*** RECORDS FOR THE TASK ***
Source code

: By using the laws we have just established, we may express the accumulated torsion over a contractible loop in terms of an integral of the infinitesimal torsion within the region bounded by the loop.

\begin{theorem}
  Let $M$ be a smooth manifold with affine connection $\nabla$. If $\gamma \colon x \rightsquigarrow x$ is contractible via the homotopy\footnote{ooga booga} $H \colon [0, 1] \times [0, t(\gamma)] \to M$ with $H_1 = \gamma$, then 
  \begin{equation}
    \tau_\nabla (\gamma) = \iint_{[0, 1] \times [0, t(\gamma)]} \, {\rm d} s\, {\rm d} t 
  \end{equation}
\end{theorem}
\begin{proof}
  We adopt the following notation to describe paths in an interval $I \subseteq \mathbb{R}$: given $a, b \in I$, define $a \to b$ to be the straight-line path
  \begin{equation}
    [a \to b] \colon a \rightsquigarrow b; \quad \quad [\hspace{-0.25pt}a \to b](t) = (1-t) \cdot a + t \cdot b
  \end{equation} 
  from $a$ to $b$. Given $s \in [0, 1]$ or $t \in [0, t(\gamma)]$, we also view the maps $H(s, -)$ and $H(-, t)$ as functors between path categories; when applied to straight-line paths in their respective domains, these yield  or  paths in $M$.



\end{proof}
*** End of RECORDS FOR THE TASK ***
*** RECORDS FOR THE TASK ***
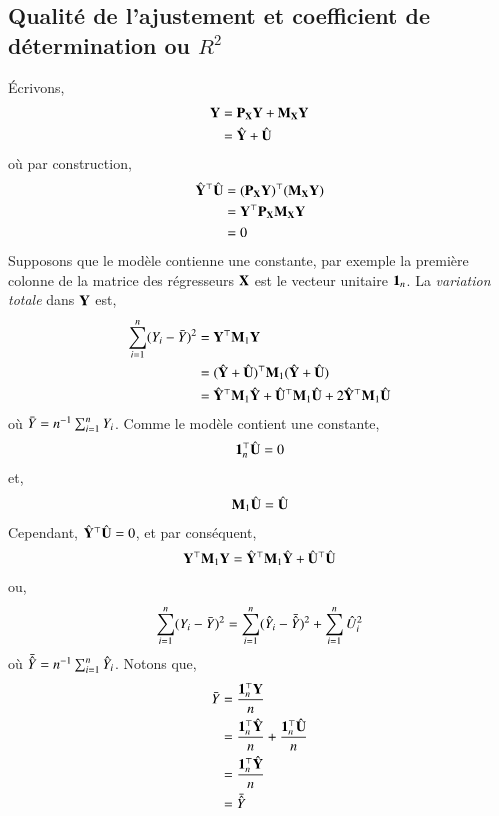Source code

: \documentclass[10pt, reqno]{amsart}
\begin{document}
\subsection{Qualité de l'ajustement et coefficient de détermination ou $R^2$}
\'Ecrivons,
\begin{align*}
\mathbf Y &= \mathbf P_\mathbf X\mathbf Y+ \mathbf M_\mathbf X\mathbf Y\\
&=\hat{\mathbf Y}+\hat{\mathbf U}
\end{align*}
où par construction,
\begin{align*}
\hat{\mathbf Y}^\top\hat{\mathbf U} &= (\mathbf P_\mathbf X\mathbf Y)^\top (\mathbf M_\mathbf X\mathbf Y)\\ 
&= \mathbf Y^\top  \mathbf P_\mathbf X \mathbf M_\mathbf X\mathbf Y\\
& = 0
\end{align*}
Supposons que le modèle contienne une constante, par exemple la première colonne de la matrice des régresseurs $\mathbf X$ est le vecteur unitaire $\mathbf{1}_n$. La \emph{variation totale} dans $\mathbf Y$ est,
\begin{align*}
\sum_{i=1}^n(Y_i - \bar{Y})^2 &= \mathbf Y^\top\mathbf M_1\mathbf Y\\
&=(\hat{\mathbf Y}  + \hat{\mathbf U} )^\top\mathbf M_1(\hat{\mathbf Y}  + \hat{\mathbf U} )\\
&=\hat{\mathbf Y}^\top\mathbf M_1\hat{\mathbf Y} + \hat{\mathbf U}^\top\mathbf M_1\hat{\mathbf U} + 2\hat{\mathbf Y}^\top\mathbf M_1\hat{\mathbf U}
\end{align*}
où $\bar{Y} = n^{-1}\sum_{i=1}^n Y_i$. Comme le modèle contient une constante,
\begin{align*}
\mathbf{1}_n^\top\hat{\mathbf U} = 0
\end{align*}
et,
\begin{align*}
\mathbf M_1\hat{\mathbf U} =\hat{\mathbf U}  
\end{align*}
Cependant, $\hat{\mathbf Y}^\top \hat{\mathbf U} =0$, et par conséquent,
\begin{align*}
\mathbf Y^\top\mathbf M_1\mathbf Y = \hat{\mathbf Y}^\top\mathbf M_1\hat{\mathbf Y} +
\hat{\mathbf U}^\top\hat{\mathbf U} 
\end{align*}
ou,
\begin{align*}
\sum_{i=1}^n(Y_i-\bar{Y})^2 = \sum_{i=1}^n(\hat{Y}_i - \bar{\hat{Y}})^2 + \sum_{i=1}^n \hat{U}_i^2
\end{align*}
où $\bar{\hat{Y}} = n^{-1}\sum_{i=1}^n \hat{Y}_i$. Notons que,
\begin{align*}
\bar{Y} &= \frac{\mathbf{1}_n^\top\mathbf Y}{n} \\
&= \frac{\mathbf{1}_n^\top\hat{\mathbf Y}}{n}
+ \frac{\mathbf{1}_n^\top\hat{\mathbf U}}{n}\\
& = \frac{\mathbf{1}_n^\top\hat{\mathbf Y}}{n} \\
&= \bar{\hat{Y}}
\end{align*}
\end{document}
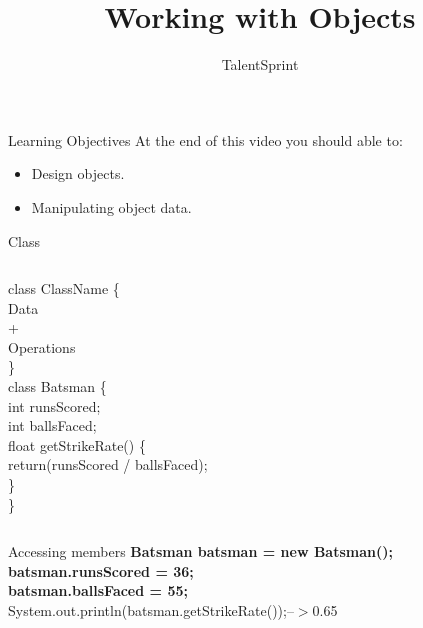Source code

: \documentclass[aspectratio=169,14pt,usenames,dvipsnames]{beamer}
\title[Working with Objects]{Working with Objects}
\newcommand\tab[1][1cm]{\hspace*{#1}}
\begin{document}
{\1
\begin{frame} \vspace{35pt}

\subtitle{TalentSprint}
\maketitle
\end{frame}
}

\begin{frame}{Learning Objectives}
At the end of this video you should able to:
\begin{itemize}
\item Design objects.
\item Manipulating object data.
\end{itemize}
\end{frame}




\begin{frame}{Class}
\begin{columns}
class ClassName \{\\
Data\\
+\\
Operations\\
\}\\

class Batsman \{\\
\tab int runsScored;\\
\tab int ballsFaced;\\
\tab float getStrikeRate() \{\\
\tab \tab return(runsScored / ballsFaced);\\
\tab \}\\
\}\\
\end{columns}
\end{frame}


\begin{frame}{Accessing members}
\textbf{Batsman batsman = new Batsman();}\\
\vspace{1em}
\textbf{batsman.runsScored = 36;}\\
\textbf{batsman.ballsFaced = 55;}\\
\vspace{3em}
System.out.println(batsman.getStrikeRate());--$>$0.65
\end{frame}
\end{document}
*** End of RECORDS FOR THE TASK ***
*** RECORDS FOR THE TASK ***
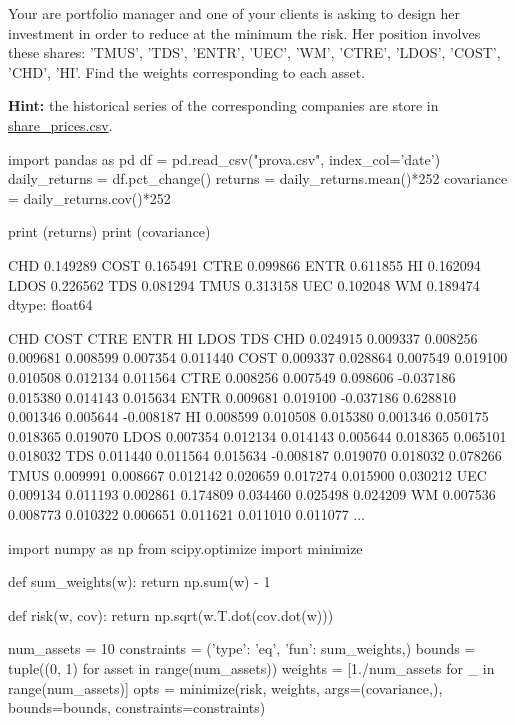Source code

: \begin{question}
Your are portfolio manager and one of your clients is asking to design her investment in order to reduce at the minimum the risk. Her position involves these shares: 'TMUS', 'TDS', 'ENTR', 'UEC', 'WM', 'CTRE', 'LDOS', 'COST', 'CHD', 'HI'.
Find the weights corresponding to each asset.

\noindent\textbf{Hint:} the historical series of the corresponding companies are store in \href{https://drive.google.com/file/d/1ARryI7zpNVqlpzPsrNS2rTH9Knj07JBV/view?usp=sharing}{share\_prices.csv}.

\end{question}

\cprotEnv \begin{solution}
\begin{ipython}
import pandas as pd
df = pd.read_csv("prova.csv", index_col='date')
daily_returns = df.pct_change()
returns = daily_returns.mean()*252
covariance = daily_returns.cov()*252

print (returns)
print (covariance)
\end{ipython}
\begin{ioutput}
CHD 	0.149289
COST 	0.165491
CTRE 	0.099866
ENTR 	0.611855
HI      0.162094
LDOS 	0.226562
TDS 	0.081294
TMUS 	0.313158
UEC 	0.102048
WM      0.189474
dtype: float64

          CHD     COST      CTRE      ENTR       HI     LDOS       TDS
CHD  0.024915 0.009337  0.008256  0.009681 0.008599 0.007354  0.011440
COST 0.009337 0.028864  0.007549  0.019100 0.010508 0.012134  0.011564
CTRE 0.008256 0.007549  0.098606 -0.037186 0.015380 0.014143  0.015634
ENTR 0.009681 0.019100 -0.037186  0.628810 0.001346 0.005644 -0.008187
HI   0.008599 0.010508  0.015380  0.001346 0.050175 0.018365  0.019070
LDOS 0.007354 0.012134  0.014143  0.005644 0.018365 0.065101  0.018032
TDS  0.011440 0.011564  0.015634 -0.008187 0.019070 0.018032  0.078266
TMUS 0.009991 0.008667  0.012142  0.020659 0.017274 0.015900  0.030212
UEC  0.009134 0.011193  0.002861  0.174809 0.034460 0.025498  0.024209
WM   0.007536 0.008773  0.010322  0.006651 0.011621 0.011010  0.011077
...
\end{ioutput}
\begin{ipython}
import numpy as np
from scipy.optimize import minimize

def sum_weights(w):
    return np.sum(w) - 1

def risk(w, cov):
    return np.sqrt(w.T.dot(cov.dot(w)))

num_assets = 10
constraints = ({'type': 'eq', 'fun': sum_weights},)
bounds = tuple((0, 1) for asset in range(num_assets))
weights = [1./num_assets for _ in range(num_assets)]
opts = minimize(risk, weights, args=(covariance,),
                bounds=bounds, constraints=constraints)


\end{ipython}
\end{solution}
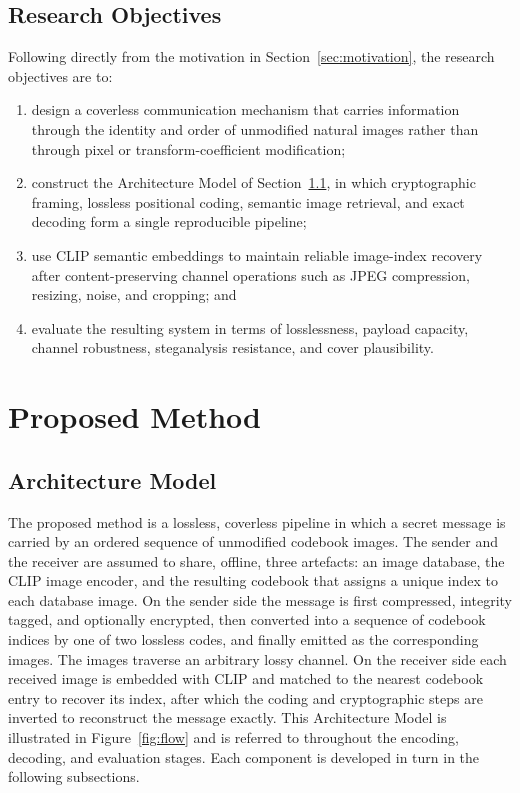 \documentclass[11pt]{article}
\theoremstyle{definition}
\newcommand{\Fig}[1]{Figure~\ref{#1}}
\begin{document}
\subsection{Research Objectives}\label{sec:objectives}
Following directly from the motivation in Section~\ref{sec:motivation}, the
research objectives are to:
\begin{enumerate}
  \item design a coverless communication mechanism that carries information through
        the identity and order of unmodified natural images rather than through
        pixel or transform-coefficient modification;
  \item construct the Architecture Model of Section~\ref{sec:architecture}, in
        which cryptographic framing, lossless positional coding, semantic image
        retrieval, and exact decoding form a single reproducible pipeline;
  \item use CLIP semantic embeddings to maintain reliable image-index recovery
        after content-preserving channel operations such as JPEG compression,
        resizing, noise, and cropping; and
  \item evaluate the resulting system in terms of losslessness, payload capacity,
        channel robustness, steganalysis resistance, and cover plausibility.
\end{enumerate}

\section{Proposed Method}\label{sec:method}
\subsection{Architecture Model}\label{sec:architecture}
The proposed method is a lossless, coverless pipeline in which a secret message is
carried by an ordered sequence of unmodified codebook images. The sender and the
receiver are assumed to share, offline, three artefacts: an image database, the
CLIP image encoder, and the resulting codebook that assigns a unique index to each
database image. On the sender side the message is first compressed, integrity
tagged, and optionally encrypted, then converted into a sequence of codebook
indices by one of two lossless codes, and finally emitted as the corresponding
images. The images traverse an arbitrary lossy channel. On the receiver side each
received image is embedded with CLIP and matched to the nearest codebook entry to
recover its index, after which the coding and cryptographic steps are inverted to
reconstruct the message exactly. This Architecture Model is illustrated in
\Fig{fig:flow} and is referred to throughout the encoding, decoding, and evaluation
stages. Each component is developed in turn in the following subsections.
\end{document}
*** End of RECORDS FOR THE TASK ***
REQUIRED WORK » Given the entries above, transcribe exactly the lines from the one holding "0.015634 -0.008187 0.019070" through the one holding "which cryptographic framing, lossless"; pictures do not belong in the transcription.

TASK RESPONSE »
TDS  0.011440 0.011564  0.015634 -0.008187 0.019070 0.018032  0.078266
TMUS 0.009991 0.008667  0.012142  0.020659 0.017274 0.015900  0.030212
UEC  0.009134 0.011193  0.002861  0.174809 0.034460 0.025498  0.024209
WM   0.007536 0.008773  0.010322  0.006651 0.011621 0.011010  0.011077
...
\end{ioutput}
\begin{ipython}
import numpy as np
from scipy.optimize import minimize

def sum_weights(w):
    return np.sum(w) - 1

def risk(w, cov):
    return np.sqrt(w.T.dot(cov.dot(w)))

num_assets = 10
constraints = ({'type': 'eq', 'fun': sum_weights},)
bounds = tuple((0, 1) for asset in range(num_assets))
weights = [1./num_assets for _ in range(num_assets)]
opts = minimize(risk, weights, args=(covariance,),
                bounds=bounds, constraints=constraints)


\end{ipython}
\end{solution}
 \documentclass[11pt]{article}
\theoremstyle{definition}
\newcommand{\Fig}[1]{Figure~\ref{#1}}
\begin{document}
\subsection{Research Objectives}\label{sec:objectives}
Following directly from the motivation in Section~\ref{sec:motivation}, the
research objectives are to:
\begin{enumerate}
  \item design a coverless communication mechanism that carries information through
        the identity and order of unmodified natural images rather than through
        pixel or transform-coefficient modification;
  \item construct the Architecture Model of Section~\ref{sec:architecture}, in
        which cryptographic framing, lossless positional coding, semantic image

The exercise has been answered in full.